◆ **Problem statement**: Print all records exactly, pictures left out.

(Provided entries Opens)

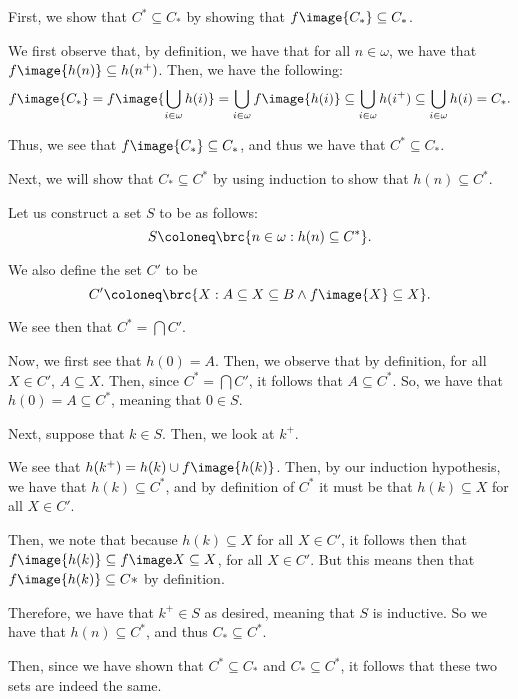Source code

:\documentclass{article}
\begin{document}
\begin{solution}
	First, we show that $C^{*} \subseteq C_{*}$ by showing that $f\image{C_{*}} \subseteq C_{*}$.
	\begin{innerproof}
		We first observe that, by definition, we have that for all $n \in \omega$, we have that $f\image{h(n)} \subseteq h(n^{+})$. Then, we have the following:
		\begin{equation*}
			f\image{C_{*}} = f\image{\bigcup_{i \in \omega} h(i)} = \bigcup_{i\in\omega} f\image{h(i)} \subseteq \bigcup_{i \in \omega} h(i^{+}) \subseteq \bigcup_{i\in\omega} h(i) = C_{*}.
		\end{equation*}
		
		Thus, we see that $f\image{C_{*}} \subseteq C_{*}$, and thus we have that $C^{*} \subseteq C_{*}$.
	\end{innerproof}
	
	Next, we will show that $C_{*} \subseteq C^{*}$ by using induction to show that $h(n) \subseteq C^{*}$. 
	\begin{innerproof}
		Let us construct a set $S$ to be as follows:
		\begin{equation*}
			S \coloneq \brc{n \in \omega : h(n) \subseteq C^{*}}.
		\end{equation*}
		
		We also define the set $C'$ to be
		\begin{equation*}
			C' \coloneq \brc{X : A \subseteq X \subseteq B \land f\image{X} \subseteq X}.
		\end{equation*}
		
		We see then that $C^{*} = \bigcap C'$.
		
		Now, we first see that $h(0) = A$. Then, we observe that by definition, for all $X \in C'$, $A \subseteq X$. Then, since $C^{*} = \bigcap C'$, it follows that $A \subseteq C^{*}$. So, we have that $h(0) = A \subseteq C^{*}$, meaning that $0 \in S$.
		
		Next, suppose that $k \in S$. Then, we look at $k^{+}$.
		
		We see that $h(k^{+}) = h(k) \cup f\image{h(k)}$. Then, by our induction hypothesis, we have that $h(k) \subseteq C^{*}$, and by definition of $C^{*}$ it must be that $h(k) \subseteq X$ for all $X \in C'$.
		
		Then, we note that because $h(k) \subseteq X$ for all $X \in C'$, it follows then that $f\image{h(k)} \subseteq f\image X \subseteq X$, for all $X \in C'$. But this means then that $f\image{h(k)} \subseteq C*$ by definition.
		
		Therefore, we have that $k^{+} \in S$ as desired, meaning that $S$ is inductive. So we have that $h(n) \subseteq C^{*}$, and thus $C_{*} \subseteq C^{*}$.
	\end{innerproof}

	Then, since we have shown that $C^{*} \subseteq C_{*}$ and $C_{*} \subseteq C^{*}$, it follows that these two sets are indeed the same.
\end{solution}
\end{document}
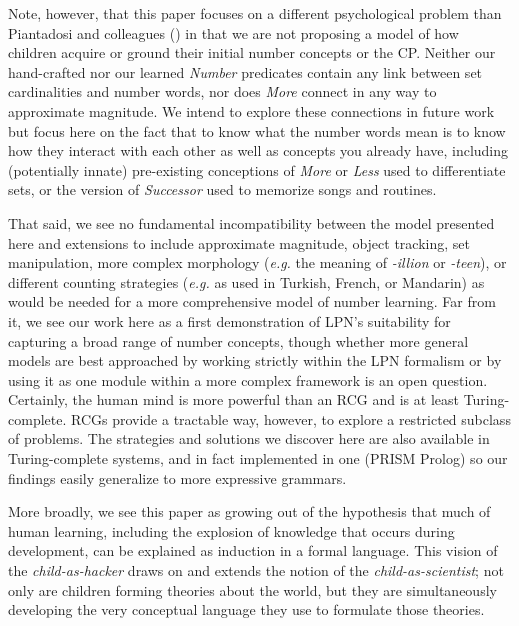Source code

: \documentclass[10pt,letterpaper]{article}
\begin{document}
Note, however, that this paper focuses on a different psychological
problem than Piantadosi and colleagues (\citeyear{PianGoodTen2012}) in
that we are not proposing a model of how children acquire or ground
their initial number concepts or the CP. Neither our hand-crafted nor
our learned \emph{Number} predicates contain any link between set
cardinalities and number words, nor does \emph{More} connect in any
way to approximate magnitude. We intend to explore these connections
in future work but focus here on the fact that to know what the number
words mean is to know how they interact with each other as well as
concepts you already have, including (potentially innate) pre-existing
conceptions of \emph{More} or \emph{Less} used to differentiate sets,
or the version of \emph{Successor} used to memorize songs and
routines.

That said, we see no fundamental incompatibility between the model
presented here and extensions to include approximate magnitude, object
tracking, set manipulation, more complex morphology ({\it e.g.} the
meaning of \emph{-illion} or \emph{-teen}), or different counting
strategies ({\it e.g.} as used in Turkish, French, or Mandarin) as
would be needed for a more comprehensive model of number learning. Far
from it, we see our work here as a first demonstration of LPN's
suitability for capturing a broad range of number concepts, though
whether more general models are best approached by working strictly
within the LPN formalism or by using it as one module within a more
complex framework is an open question. Certainly, the human mind is
more powerful than an RCG and is at least Turing-complete. RCGs
provide a tractable way, however, to explore a restricted subclass of
problems. The strategies and solutions we discover here are also
available in Turing-complete systems, and in fact implemented in one
(PRISM Prolog) so our findings easily generalize to more expressive
grammars.

More broadly, we see this paper as growing out of the hypothesis that
much of human learning, including the explosion of knowledge that
occurs during development, can be explained as induction in a formal
language. This vision of the \emph{child-as-hacker} draws on and
extends the notion of the \emph{child-as-scientist}; not only are
children forming theories about the world, but they are simultaneously
developing the very conceptual language they use to formulate those
theories.

\end{document}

(Provided entries Closes)

◆ **Exercise output**:
Source code

:\documentclass{article}
\begin{document}
\begin{solution}
	First, we show that $C^{*} \subseteq C_{*}$ by showing that $f\image{C_{*}} \subseteq C_{*}$.
	\begin{innerproof}
		We first observe that, by definition, we have that for all $n \in \omega$, we have that $f\image{h(n)} \subseteq h(n^{+})$. Then, we have the following:
		\begin{equation*}
			f\image{C_{*}} = f\image{\bigcup_{i \in \omega} h(i)} = \bigcup_{i\in\omega} f\image{h(i)} \subseteq \bigcup_{i \in \omega} h(i^{+}) \subseteq \bigcup_{i\in\omega} h(i) = C_{*}.
		\end{equation*}
		
		Thus, we see that $f\image{C_{*}} \subseteq C_{*}$, and thus we have that $C^{*} \subseteq C_{*}$.
	\end{innerproof}
	
	Next, we will show that $C_{*} \subseteq C^{*}$ by using induction to show that $h(n) \subseteq C^{*}$. 
	\begin{innerproof}
		Let us construct a set $S$ to be as follows:
		\begin{equation*}
			S \coloneq \brc{n \in \omega : h(n) \subseteq C^{*}}.
		\end{equation*}
		
		We also define the set $C'$ to be
		\begin{equation*}
			C' \coloneq \brc{X : A \subseteq X \subseteq B \land f\image{X} \subseteq X}.
		\end{equation*}
		
		We see then that $C^{*} = \bigcap C'$.
		
		Now, we first see that $h(0) = A$. Then, we observe that by definition, for all $X \in C'$, $A \subseteq X$. Then, since $C^{*} = \bigcap C'$, it follows that $A \subseteq C^{*}$. So, we have that $h(0) = A \subseteq C^{*}$, meaning that $0 \in S$.
		
		Next, suppose that $k \in S$. Then, we look at $k^{+}$.
		
		We see that $h(k^{+}) = h(k) \cup f\image{h(k)}$. Then, by our induction hypothesis, we have that $h(k) \subseteq C^{*}$, and by definition of $C^{*}$ it must be that $h(k) \subseteq X$ for all $X \in C'$.
		
		Then, we note that because $h(k) \subseteq X$ for all $X \in C'$, it follows then that $f\image{h(k)} \subseteq f\image X \subseteq X$, for all $X \in C'$. But this means then that $f\image{h(k)} \subseteq C*$ by definition.
		
		Therefore, we have that $k^{+} \in S$ as desired, meaning that $S$ is inductive. So we have that $h(n) \subseteq C^{*}$, and thus $C_{*} \subseteq C^{*}$.
	\end{innerproof}

	Then, since we have shown that $C^{*} \subseteq C_{*}$ and $C_{*} \subseteq C^{*}$, it follows that these two sets are indeed the same.
\end{solution}
\end{document}
Source code

: \documentclass[10pt,letterpaper]{article}
\begin{document}
Note, however, that this paper focuses on a different psychological
problem than Piantadosi and colleagues (\citeyear{PianGoodTen2012}) in
that we are not proposing a model of how children acquire or ground
their initial number concepts or the CP. Neither our hand-crafted nor
our learned \emph{Number} predicates contain any link between set
cardinalities and number words, nor does \emph{More} connect in any
way to approximate magnitude. We intend to explore these connections
in future work but focus here on the fact that to know what the number
words mean is to know how they interact with each other as well as
concepts you already have, including (potentially innate) pre-existing
conceptions of \emph{More} or \emph{Less} used to differentiate sets,
or the version of \emph{Successor} used to memorize songs and
routines.

That said, we see no fundamental incompatibility between the model
presented here and extensions to include approximate magnitude, object
tracking, set manipulation, more complex morphology ({\it e.g.} the
meaning of \emph{-illion} or \emph{-teen}), or different counting
strategies ({\it e.g.} as used in Turkish, French, or Mandarin) as
would be needed for a more comprehensive model of number learning. Far
from it, we see our work here as a first demonstration of LPN's
suitability for capturing a broad range of number concepts, though
whether more general models are best approached by working strictly
within the LPN formalism or by using it as one module within a more
complex framework is an open question. Certainly, the human mind is
more powerful than an RCG and is at least Turing-complete. RCGs
provide a tractable way, however, to explore a restricted subclass of
problems. The strategies and solutions we discover here are also
available in Turing-complete systems, and in fact implemented in one
(PRISM Prolog) so our findings easily generalize to more expressive
grammars.

More broadly, we see this paper as growing out of the hypothesis that
much of human learning, including the explosion of knowledge that
occurs during development, can be explained as induction in a formal
language. This vision of the \emph{child-as-hacker} draws on and
extends the notion of the \emph{child-as-scientist}; not only are
children forming theories about the world, but they are simultaneously
developing the very conceptual language they use to formulate those
theories.

\end{document}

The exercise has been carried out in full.